[Saved data entries]

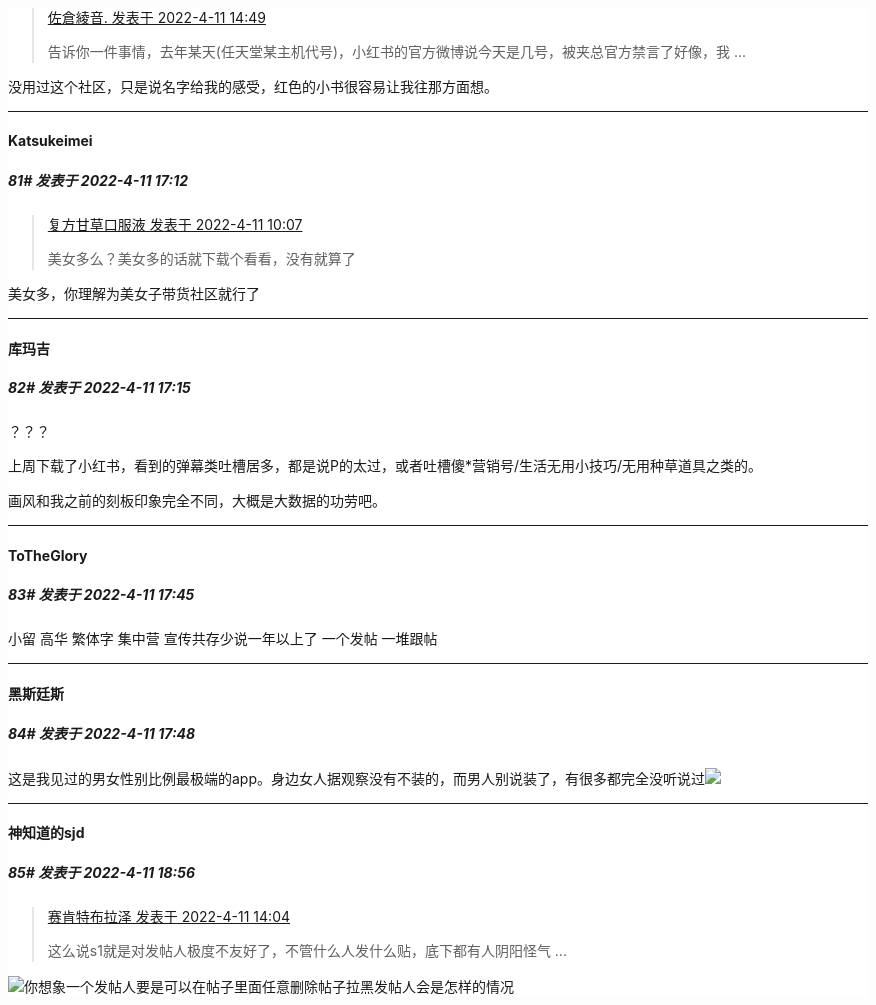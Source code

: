 <blockquote><a href="httphttps://bbs.saraba1st.com/2b/forum.php?mod=redirect&amp;goto=findpost&amp;pid=55405773&amp;ptid=2063920" target="_blank">佐倉綾音. 发表于 2022-4-11 14:49</a>

告诉你一件事情，去年某天(任天堂某主机代号)，小红书的官方微博说今天是几号，被夹总官方禁言了好像，我 ...</blockquote>
没用过这个社区，只是说名字给我的感受，红色的小书很容易让我往那方面想。



*****

####  Katsukeimei  
##### 81#       发表于 2022-4-11 17:12

<blockquote><a href="httphttps://bbs.saraba1st.com/2b/forum.php?mod=redirect&amp;goto=findpost&amp;pid=55400858&amp;ptid=2063920" target="_blank">复方甘草口服液 发表于 2022-4-11 10:07</a>

美女多么？美女多的话就下载个看看，没有就算了</blockquote>
美女多，你理解为美女子带货社区就行了

*****

####  库玛吉  
##### 82#       发表于 2022-4-11 17:15

？？？

上周下载了小红书，看到的弹幕类吐槽居多，都是说P的太过，或者吐槽傻*营销号/生活无用小技巧/无用种草道具之类的。

画风和我之前的刻板印象完全不同，大概是大数据的功劳吧。



*****

####  ToTheGlory  
##### 83#       发表于 2022-4-11 17:45

小留 高华 繁体字 集中营 
宣传共存少说一年以上了 一个发帖 一堆跟帖 

*****

####  黑斯廷斯  
##### 84#       发表于 2022-4-11 17:48

这是我见过的男女性别比例最极端的app。身边女人据观察没有不装的，而男人别说装了，有很多都完全没听说过<img src="https://static.saraba1st.com/image/smiley/face2017/037.png" referrerpolicy="no-referrer">



*****

####  神知道的sjd  
##### 85#       发表于 2022-4-11 18:56

<blockquote><a href="httphttps://bbs.saraba1st.com/2b/forum.php?mod=redirect&amp;goto=findpost&amp;pid=55405121&amp;ptid=2063920" target="_blank">赛肯特布拉泽 发表于 2022-4-11 14:04</a>

这么说s1就是对发帖人极度不友好了，不管什么人发什么贴，底下都有人阴阳怪气 ...</blockquote>
<img src="https://static.saraba1st.com/image/smiley/face2017/018.png" referrerpolicy="no-referrer">你想象一个发帖人要是可以在帖子里面任意删除帖子拉黑发帖人会是怎样的情况
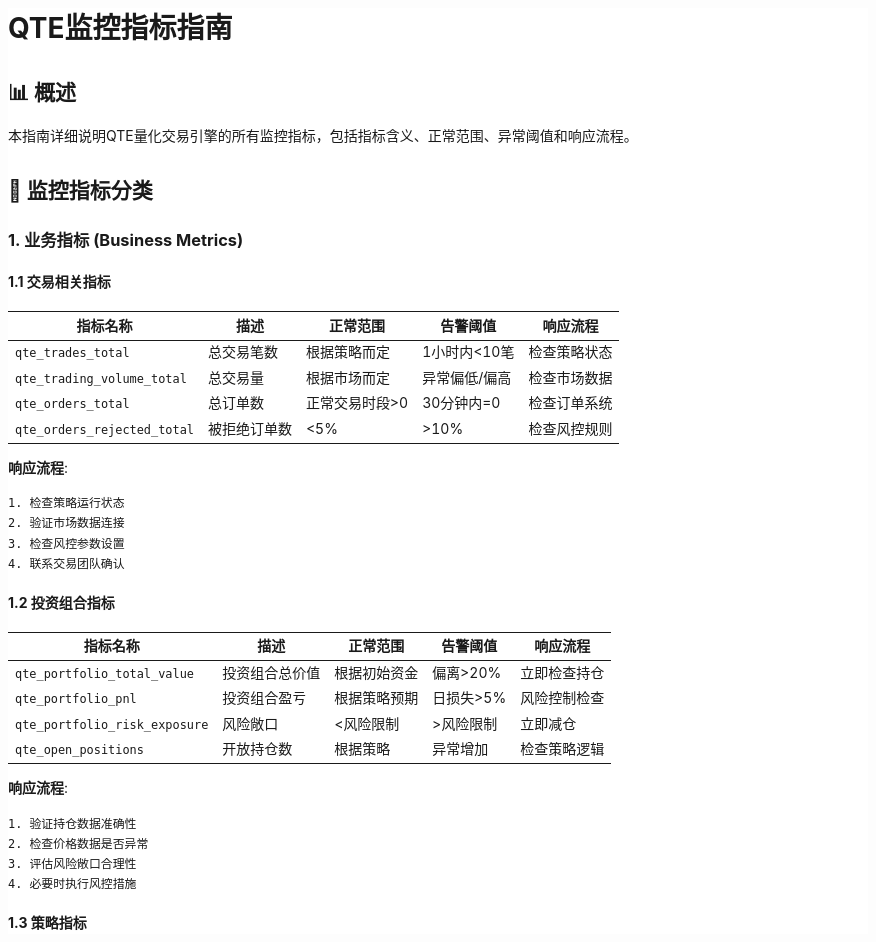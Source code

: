 # QTE监控指标指南

## 📊 概述

本指南详细说明QTE量化交易引擎的所有监控指标，包括指标含义、正常范围、异常阈值和响应流程。

## 🎯 监控指标分类

### 1. 业务指标 (Business Metrics)

#### 1.1 交易相关指标

| 指标名称 | 描述 | 正常范围 | 告警阈值 | 响应流程 |
|---------|------|----------|----------|----------|
| `qte_trades_total` | 总交易笔数 | 根据策略而定 | 1小时内<10笔 | 检查策略状态 |
| `qte_trading_volume_total` | 总交易量 | 根据市场而定 | 异常偏低/偏高 | 检查市场数据 |
| `qte_orders_total` | 总订单数 | 正常交易时段>0 | 30分钟内=0 | 检查订单系统 |
| `qte_orders_rejected_total` | 被拒绝订单数 | <5% | >10% | 检查风控规则 |

**响应流程**:
```
1. 检查策略运行状态
2. 验证市场数据连接
3. 检查风控参数设置
4. 联系交易团队确认
```

#### 1.2 投资组合指标

| 指标名称 | 描述 | 正常范围 | 告警阈值 | 响应流程 |
|---------|------|----------|----------|----------|
| `qte_portfolio_total_value` | 投资组合总价值 | 根据初始资金 | 偏离>20% | 立即检查持仓 |
| `qte_portfolio_pnl` | 投资组合盈亏 | 根据策略预期 | 日损失>5% | 风险控制检查 |
| `qte_portfolio_risk_exposure` | 风险敞口 | <风险限制 | >风险限制 | 立即减仓 |
| `qte_open_positions` | 开放持仓数 | 根据策略 | 异常增加 | 检查策略逻辑 |

**响应流程**:
```
1. 验证持仓数据准确性
2. 检查价格数据是否异常
3. 评估风险敞口合理性
4. 必要时执行风控措施
```

#### 1.3 策略指标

▶ **WHAT THE TASK REQUIRES**
Look through the entries and return every line where "static" appears.

▶ **RESULT FOR THIS EXERCISE**
这是我见过的男女性别比例最极端的app。身边女人据观察没有不装的，而男人别说装了，有很多都完全没听说过<img src="https://static.saraba1st.com/image/smiley/face2017/037.png" referrerpolicy="no-referrer">
<img src="https://static.saraba1st.com/image/smiley/face2017/018.png" referrerpolicy="no-referrer">你想象一个发帖人要是可以在帖子里面任意删除帖子拉黑发帖人会是怎样的情况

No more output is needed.